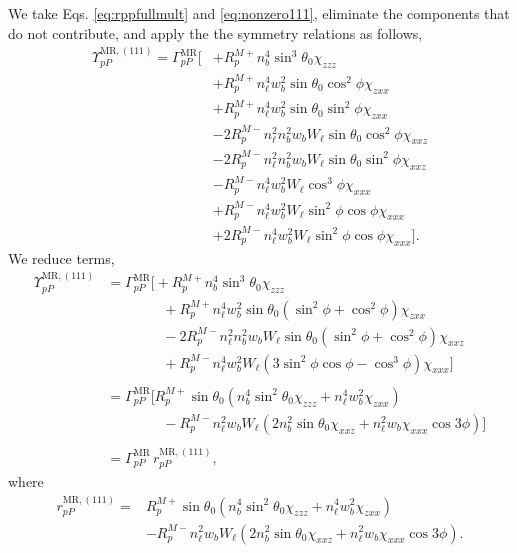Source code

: We take Eqs. \eqref{eq:rppfullmult} and \eqref{eq:nonzero111}, eliminate the
components that do not contribute, and apply the the symmetry relations as
follows,
\begin{equation*}
\begin{split}
\Upsilon^{\mathrm{MR},(111)}_{pP} =
\Gamma^{\mathrm{MR}}_{pP}
\big[
&+ R^{M+}_{p}n^{4}_{b}\sin^{3}\theta_{0}\chi_{zzz}\\
&+ R^{M+}_{p}n^{4}_{\ell}w^{2}_{b}\sin\theta_{0}\cos^{2}\phi\chi_{zxx}\\
&+ R^{M+}_{p}n^{4}_{\ell}w^{2}_{b}\sin\theta_{0}\sin^{2}\phi\chi_{zxx}\\
&- 2R^{M-}_{p}n^{2}_{\ell}n^{2}_{b}w_{b}W_{\ell}\sin\theta_{0}\cos^{2}\phi
   \chi_{xxz}\\
&- 2R^{M-}_{p}n^{2}_{\ell}n^{2}_{b}w_{b}W_{\ell}\sin\theta_{0}\sin^{2}\phi
   \chi_{xxz}\\
&- R^{M-}_{p}n^{4}_{\ell}w^{2}_{b}W_{\ell}\cos^{3}\phi\chi_{xxx}\\
&+ R^{M-}_{p}n^{4}_{\ell}w^{2}_{b}W_{\ell}\sin^{2}\phi\cos\phi\chi_{xxx}\\
&+ 2R^{M-}_{p}n^{4}_{\ell}w^{2}_{b}W_{\ell}\sin^{2}\phi\cos\phi\chi_{xxx}
\big].
\end{split}
\end{equation*}
We reduce terms,
\begin{equation*}
\begin{split}
\Upsilon^{\mathrm{MR},(111)}_{pP} &=
\Gamma^{\mathrm{MR}}_{pP}
\big[
+ R^{M+}_{p}n^{4}_{b}\sin^{3}\theta_{0}\chi_{zzz}\\
&\qquad\qquad+ R^{M+}_{p}n^{4}_{\ell}w^{2}_{b}\sin\theta_{0}
   (\sin^{2}\phi+\cos^{2}\phi)\chi_{zxx}\\
&\qquad\qquad- 2R^{M-}_{p}n^{2}_{\ell}n^{2}_{b}w_{b}W_{\ell}\sin\theta_{0}
   (\sin^{2}\phi+\cos^{2}\phi)\chi_{xxz}\\
&\qquad\qquad+ R^{M-}_{p}n^{4}_{\ell}w^{2}_{b}W_{\ell}
   (3\sin^{2}\phi\cos\phi - \cos^{3}\phi)\chi_{xxx}
\big]\\\\
&=
\Gamma^{\mathrm{MR}}_{pP}
\big[
R^{M+}_{p}\sin\theta_{0}(n^{4}_{b}\sin^{2}\theta_{0}\chi_{zzz} 
+ n^{4}_{\ell}w^{2}_{b}\chi_{zxx})\\
&\qquad\qquad- R^{M-}_{p}n^{2}_{\ell}w_{b}W_{\ell}(2n^{2}_{b}\sin\theta_{0}
\chi_{xxz}
+ n^{2}_{\ell}w_{b}\chi_{xxx}\cos3\phi)
\big]\\\\
& = \Gamma^{\mathrm{MR}}_{pP}\,r^{\mathrm{MR},(111)}_{pP},
\end{split}
\end{equation*}
where
\begin{equation}
\boxed{
\begin{split}
r^{\mathrm{MR},(111)}_{pP} = 
&R^{M+}_{p}\sin\theta_{0}(n^{4}_{b}\sin^{2}\theta_{0}\chi_{zzz} 
+ n^{4}_{\ell}w^{2}_{b}\chi_{zxx})\\
&- R^{M-}_{p}n^{2}_{\ell}w_{b}W_{\ell}(2n^{2}_{b}\sin\theta_{0}\chi_{xxz}
+ n^{2}_{\ell}w_{b}\chi_{xxx}\cos3\phi).
\end{split}
}
\end{equation}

• _WHAT IS BEING ASKED_
Please repeat the listing precisely, excluding the pictures it contains.

• _SOLUTION TO THIS EXERCISE_
Source code

: We take Eqs. \eqref{eq:rppfullmult} and \eqref{eq:nonzero111}, eliminate the
components that do not contribute, and apply the the symmetry relations as
follows,
\begin{equation*}
\begin{split}
\Upsilon^{\mathrm{MR},(111)}_{pP} =
\Gamma^{\mathrm{MR}}_{pP}
\big[
&+ R^{M+}_{p}n^{4}_{b}\sin^{3}\theta_{0}\chi_{zzz}\\
&+ R^{M+}_{p}n^{4}_{\ell}w^{2}_{b}\sin\theta_{0}\cos^{2}\phi\chi_{zxx}\\
&+ R^{M+}_{p}n^{4}_{\ell}w^{2}_{b}\sin\theta_{0}\sin^{2}\phi\chi_{zxx}\\
&- 2R^{M-}_{p}n^{2}_{\ell}n^{2}_{b}w_{b}W_{\ell}\sin\theta_{0}\cos^{2}\phi
   \chi_{xxz}\\
&- 2R^{M-}_{p}n^{2}_{\ell}n^{2}_{b}w_{b}W_{\ell}\sin\theta_{0}\sin^{2}\phi
   \chi_{xxz}\\
&- R^{M-}_{p}n^{4}_{\ell}w^{2}_{b}W_{\ell}\cos^{3}\phi\chi_{xxx}\\
&+ R^{M-}_{p}n^{4}_{\ell}w^{2}_{b}W_{\ell}\sin^{2}\phi\cos\phi\chi_{xxx}\\
&+ 2R^{M-}_{p}n^{4}_{\ell}w^{2}_{b}W_{\ell}\sin^{2}\phi\cos\phi\chi_{xxx}
\big].
\end{split}
\end{equation*}
We reduce terms,
\begin{equation*}
\begin{split}
\Upsilon^{\mathrm{MR},(111)}_{pP} &=
\Gamma^{\mathrm{MR}}_{pP}
\big[
+ R^{M+}_{p}n^{4}_{b}\sin^{3}\theta_{0}\chi_{zzz}\\
&\qquad\qquad+ R^{M+}_{p}n^{4}_{\ell}w^{2}_{b}\sin\theta_{0}
   (\sin^{2}\phi+\cos^{2}\phi)\chi_{zxx}\\
&\qquad\qquad- 2R^{M-}_{p}n^{2}_{\ell}n^{2}_{b}w_{b}W_{\ell}\sin\theta_{0}
   (\sin^{2}\phi+\cos^{2}\phi)\chi_{xxz}\\
&\qquad\qquad+ R^{M-}_{p}n^{4}_{\ell}w^{2}_{b}W_{\ell}
   (3\sin^{2}\phi\cos\phi - \cos^{3}\phi)\chi_{xxx}
\big]\\\\
&=
\Gamma^{\mathrm{MR}}_{pP}
\big[
R^{M+}_{p}\sin\theta_{0}(n^{4}_{b}\sin^{2}\theta_{0}\chi_{zzz} 
+ n^{4}_{\ell}w^{2}_{b}\chi_{zxx})\\
&\qquad\qquad- R^{M-}_{p}n^{2}_{\ell}w_{b}W_{\ell}(2n^{2}_{b}\sin\theta_{0}
\chi_{xxz}
+ n^{2}_{\ell}w_{b}\chi_{xxx}\cos3\phi)
\big]\\\\
& = \Gamma^{\mathrm{MR}}_{pP}\,r^{\mathrm{MR},(111)}_{pP},
\end{split}
\end{equation*}
where
\begin{equation}
\boxed{
\begin{split}
r^{\mathrm{MR},(111)}_{pP} = 
&R^{M+}_{p}\sin\theta_{0}(n^{4}_{b}\sin^{2}\theta_{0}\chi_{zzz} 
+ n^{4}_{\ell}w^{2}_{b}\chi_{zxx})\\
&- R^{M-}_{p}n^{2}_{\ell}w_{b}W_{\ell}(2n^{2}_{b}\sin\theta_{0}\chi_{xxz}
+ n^{2}_{\ell}w_{b}\chi_{xxx}\cos3\phi).
\end{split}
}
\end{equation}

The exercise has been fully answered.